FRANCA PETRACCI è nata e vive a Macerata dove ha esercitato la professione d’insegnante. L’attività è iniziata verso la fine degli anni Cinquanta. Fino al 1994 la sua produzione ha riguardato unicamente il Teatro: tredici lavori drammatici raccolti in un volume edito da Lalli. Nel 1994 pubblica un testo di poesie per l’infanzia, Poesia del Tempo, edito sempre da Lalli, e nell’autunno del 1996 esordisce nella narrativa con un romanzo edito da Longanesi, Lo sai che non moriremo più?. L’attività di autrice drammatica è dunque prevalente e significativa. Alla sua origine si possono individuare come fattori concomitanti la frequentazione del Teatro amatoriale e la natura creativa dell’autrice. L’opera è stata apprezzata ampiamente: i pregi letterari e la validità teatrale sono confermati da ripetuti premi e riconoscimenti ufficiali a Reggio Emilia (Opera prima), Bologna (Teatro Minimo), Fano (Premio Ruggeri assegnato per due volte), New York (Teatro Hunter), Macerata (Gruppo internazionale di Lettura per le Marche), nonché dai vari allestimenti, anche in lingua inglese, con diffusione alla TV spagnola e alla Radio svizzera. Lunga vigilia al faro, la piéce pubblicata in questo numero di Hystrio, ha avuto una segnalazione al Premio “Rosso di San Secondo” Roma, anno 1997. L’opera non è inclusa nel volume sopra citato. A proposito dell’elemento autobiografico, che è quasi sempre più o meno presente, nella scrittura della Petracci, l’autrice stessa ci ha riferito che una sua conoscente ebbe a dirle una volta riguardo la sua opera: «Tu metti tutto a frutto». La Petracci in parte ha condiviso il giudizio. Noi riteniamo che questa scrittrice abbia messo a frutto tante cose di sé e della sua vita, ma soprattutto il dolore. Il dolore per la Petracci è una straordinaria sorgente di energia creativa. Come sostiene un teosofo, purtroppo quasi sconosciuto, «ciascuno soffre diversamente secondo il suo livello: chi maledicendo, chi espiando, chi benedicendo e creando».

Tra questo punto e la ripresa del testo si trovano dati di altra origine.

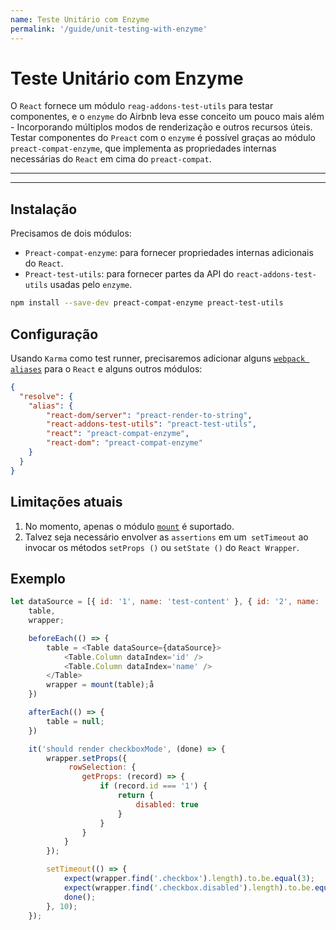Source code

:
 ```yaml
---
name: Teste Unitário com Enzyme
permalink: '/guide/unit-testing-with-enzyme'
---
```


# Teste Unitário com Enzyme

O `React` fornece um módulo `reag-addons-test-utils` para testar componentes, e o `enzyme` do Airbnb leva esse conceito um pouco mais além - Incorporando múltiplos modos de renderização e outros recursos úteis. Testar componentes do `Preact` com o `enzyme` é possível graças ao módulo `preact-compat-enzyme`, que implementa as propriedades internas necessárias do `React` em cima do `preact-compat`.

---

<div><toc></toc></div>

---

## Instalação

Precisamos de dois módulos:

- `Preact-compat-enzyme`: para fornecer propriedades internas adicionais do `React`.
- `Preact-test-utils`: para fornecer partes da API do `react-addons-test-utils` usadas pelo `enzyme`.

```bash
npm install --save-dev preact-compat-enzyme preact-test-utils
```

## Configuração

Usando `Karma` como test runner, precisaremos adicionar alguns [`webpack aliases`](https://github.com/webpack-contrib/karma-webpack#usage) para o `React` e alguns outros módulos:

```json
{
  "resolve": {
    "alias": {
        "react-dom/server": "preact-render-to-string",
        "react-addons-test-utils": "preact-test-utils",
        "react": "preact-compat-enzyme",
        "react-dom": "preact-compat-enzyme"
    }
  }
}
```

## Limitações atuais

1. No momento, apenas o módulo [`mount`](http://airbnb.io/enzyme/docs/api/mount.html)  é suportado.
2. Talvez seja necessário envolver as `assertions` em um` setTimeout` ao invocar os métodos `setProps ()` ou `setState ()` do `React Wrapper`.


## Exemplo

```js
let dataSource = [{ id: '1', name: 'test-content' }, { id: '2', name: 'test-content' }],
    table,
    wrapper;

    beforeEach(() => {
        table = <Table dataSource={dataSource}>
            <Table.Column dataIndex='id' />
            <Table.Column dataIndex='name' />
        </Table>
        wrapper = mount(table);å
    })

    afterEach(() => {
        table = null;
    })

    it('should render checkboxMode', (done) => {
        wrapper.setProps({
             rowSelection: {
                getProps: (record) => {
                    if (record.id === '1') {
                        return {
                            disabled: true
                        }
                    }
                }
            }
        });

        setTimeout(() => {
            expect(wrapper.find('.checkbox').length).to.be.equal(3);
            expect(wrapper.find('.checkbox.disabled').length).to.be.equal(1);
            done();
        }, 10);
    });
```
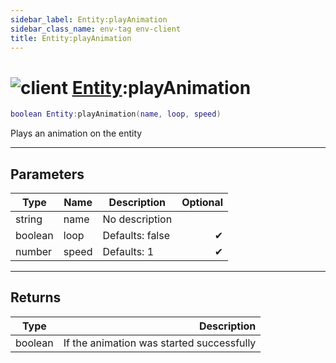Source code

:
 ```yaml
---
sidebar_label: Entity:playAnimation
sidebar_class_name: env-tag env-client
title: Entity:playAnimation
---
```


# <img src='/img/wiki/client.png' alt='client' data-tag='env-tag' /> [Entity](../entity/README.md):playAnimation

```lua
boolean Entity:playAnimation(name, loop, speed)
```

Plays an animation on the entity<br/>

-----------------
## Parameters

| Type   | Name | Description | Optional |
| ------ | ---- | ----------- | -------: |
| string | name | No description |   |
| boolean | loop | Defaults: false | ✔ |
| number | speed | Defaults: 1 | ✔ |

-----------------
## Returns

| Type   | Description |
| ------ | ----------: |
| boolean | If the animation was started successfully |
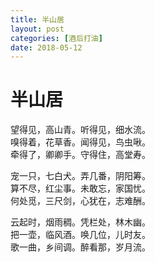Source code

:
 ```yaml
---
title: 半山居
layout: post
categories: [酒后打油]
date: 2018-05-12
---
```


# 半山居

望得见，高山青。听得见，细水流。  
嗅得着，花草香。闻得见，鸟虫啾。  
牵得了，卿卿手。守得住，高堂寿。

宠一只，七白犬。弄几番，阴阳筹。  
算不尽，红尘事。未敢忘，家国忧。  
何处觅，三尺剑，心犹在，志难酬。

云起时，烟雨稠。凭栏处，林木幽。  
把一壶，临风酒。唤几位，儿时友。  
歌一曲，乡间调。醉看那，岁月流。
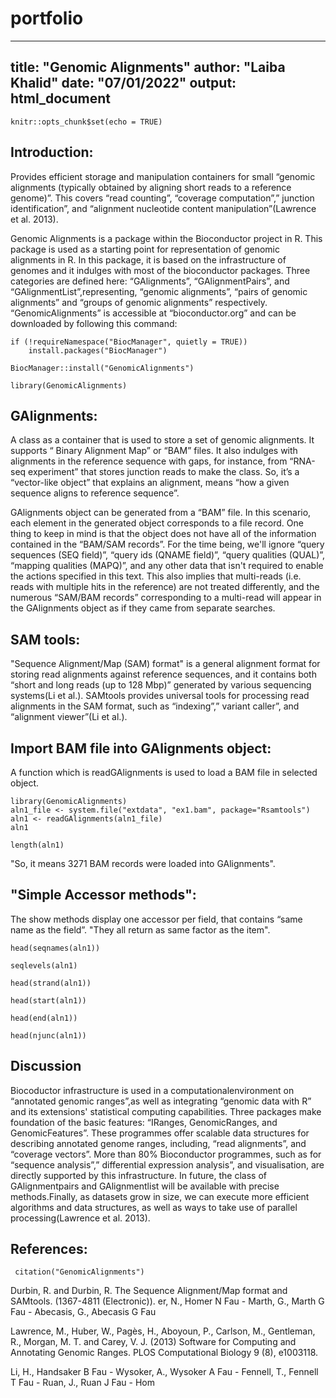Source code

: # portfolio
---
title: "Genomic Alignments"
author: "Laiba Khalid"
date: "07/01/2022"
output: html_document
---

```{r setup, include=FALSE}
knitr::opts_chunk$set(echo = TRUE)
```

## Introduction:

Provides efficient storage and manipulation containers for small “genomic alignments (typically obtained by aligning short reads to a reference genome)”. This covers “read counting”, “coverage computation”,” junction identification”, and “alignment nucleotide content manipulation”(Lawrence et al. 2013).

Genomic Alignments is a package within the Bioconductor project in R.
This package is used as a starting point for representation of genomic alignments in R. In this package, it is based on the infrastructure of genomes and it indulges with most of the bioconductor packages.
Three categories are defined here: “GAlignments”, “GAlignmentPairs”, and “GAlignmentList”,representing, “genomic alignments”, “pairs of genomic alignments” and “groups of genomic alignments” respectively.
“GenomicAlignments”  is accessible at “bioconductor.org” and can be downloaded by following this command:

```{r}
if (!requireNamespace("BiocManager", quietly = TRUE))
    install.packages("BiocManager")

BiocManager::install("GenomicAlignments")

library(GenomicAlignments)

```


## GAlignments:
A class as a container that is used to store a set of genomic alignments. It supports “ Binary Alignment Map” or “BAM” files. It also indulges with alignments in the reference sequence with gaps, for instance, from “RNA-seq experiment” that stores junction reads to make the class.
So, it’s a “vector-like object” that explains an alignment, means “how a given sequence aligns to reference sequence”.

GAlignments object can be generated from a “BAM” file.
In this scenario, each element in the generated object corresponds to a file record. One thing to keep in mind is that the object does not have all of the information contained in the “BAM/SAM records”. For the time being, we'll ignore “query sequences (SEQ field)”, “query ids (QNAME field)”, “query qualities (QUAL)”, “mapping qualities (MAPQ)”, and any other data that isn't required to enable the actions specified in this text. This also implies that multi-reads (i.e. reads with multiple hits in the reference) are not treated differently, and the numerous “SAM/BAM records” corresponding to a multi-read will appear in the GAlignments object as if they came from separate searches.


## SAM tools:
 "Sequence Alignment/Map (SAM) format" is a general alignment format for storing read alignments against reference sequences, and it contains both “short and long reads (up to 128 Mbp)” generated by various sequencing systems(Li et al.). SAMtools provides universal tools for processing read alignments in the SAM format, such as “indexing”,” variant caller”, and “alignment viewer”(Li et al.).
## Import BAM file into GAlignments object:
A function which is readGAlignments is used to load a BAM file in selected object.

```{r}
library(GenomicAlignments)
aln1_file <- system.file("extdata", "ex1.bam", package="Rsamtools")
aln1 <- readGAlignments(aln1_file)
aln1
```
```{r}
length(aln1)
```
"So, it means 3271 BAM records were loaded into GAlignments".

## "Simple Accessor methods":
The show methods display one accessor per field, that contains “same name as the field”. "They all return as same factor as the item".

```{r}
head(seqnames(aln1))
```
```{r}
seqlevels(aln1)
```
```{r}
head(strand(aln1))
```
```{r}
head(start(aln1))
```
```{r}
head(end(aln1))
```
```{r}
head(njunc(aln1))
```
## Discussion
Biocoductor infrastructure is used in a computationalenvironment on “annotated genomic ranges”,as well as integrating “genomic data with R” and its extensions' statistical computing capabilities. Three packages make foundation of the basic features: “IRanges, GenomicRanges, and GenomicFeatures”. These programmes offer scalable data structures for describing annotated genome ranges, including, “read alignments”, and “coverage vectors”. More than 80% Bioconductor programmes, such as for “sequence analysis”,” differential expression analysis”, and visualisation, are directly supported by this infrastructure.
In future, the class of GAlignmentpairs and GAlignmentlist will be available with precise methods.Finally, as datasets grow in size, we can execute more efficient algorithms and data structures, as well as ways to take use of parallel processing(Lawrence et al. 2013).


## References:

```{r}
 citation("GenomicAlignments")
```

Durbin, R. and Durbin, R. The Sequence Alignment/Map format and SAMtools.  (1367-4811 (Electronic)).
er, N., Homer N Fau - Marth, G., Marth G Fau - Abecasis, G., Abecasis G Fau 

Lawrence, M., Huber, W., Pagès, H., Aboyoun, P., Carlson, M., Gentleman, R., Morgan, M. T. and Carey, V. J. (2013) Software for Computing and Annotating Genomic Ranges. PLOS Computational Biology 9 (8), e1003118.


Li, H., Handsaker B Fau - Wysoker, A., Wysoker A Fau - Fennell, T., Fennell T Fau - Ruan, J., Ruan J Fau - Hom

Premi e segnalazioni:1958 – E il telefono suonerà per Cecilia Reggio Emilia – Opera prima Rappresentato nel 1962 dal GAD “Il Caminetto” di Cagliari; 1960 – La nostra vita Bologna – Premio Teatro Minimo Rappresentato a Bologna; 1961 – Da sempre, per sempre Fano – Premio R. Ruggeri Rappresentato a Fano, Pesaro, Macerata. Rappresentato di nuovo a Macerata nel 1997 dal Gruppo Universitario Facoltà di Filosofia; 1963 – Per vivere bisogna morire Fano – Premio R. Ruggeri Rappresentato a Fano, Pesaro, Macerata; 1973 – La vita che mi devi New York – Teatro Hunter Rappresentato a New York; 1988 – La vita che mi devi Macerata – Premio Gruppo Internazionale di Lettura per le Marche; 1997 – Lunga vigilia al Faro Roma – Premio Rosso di San Secondo.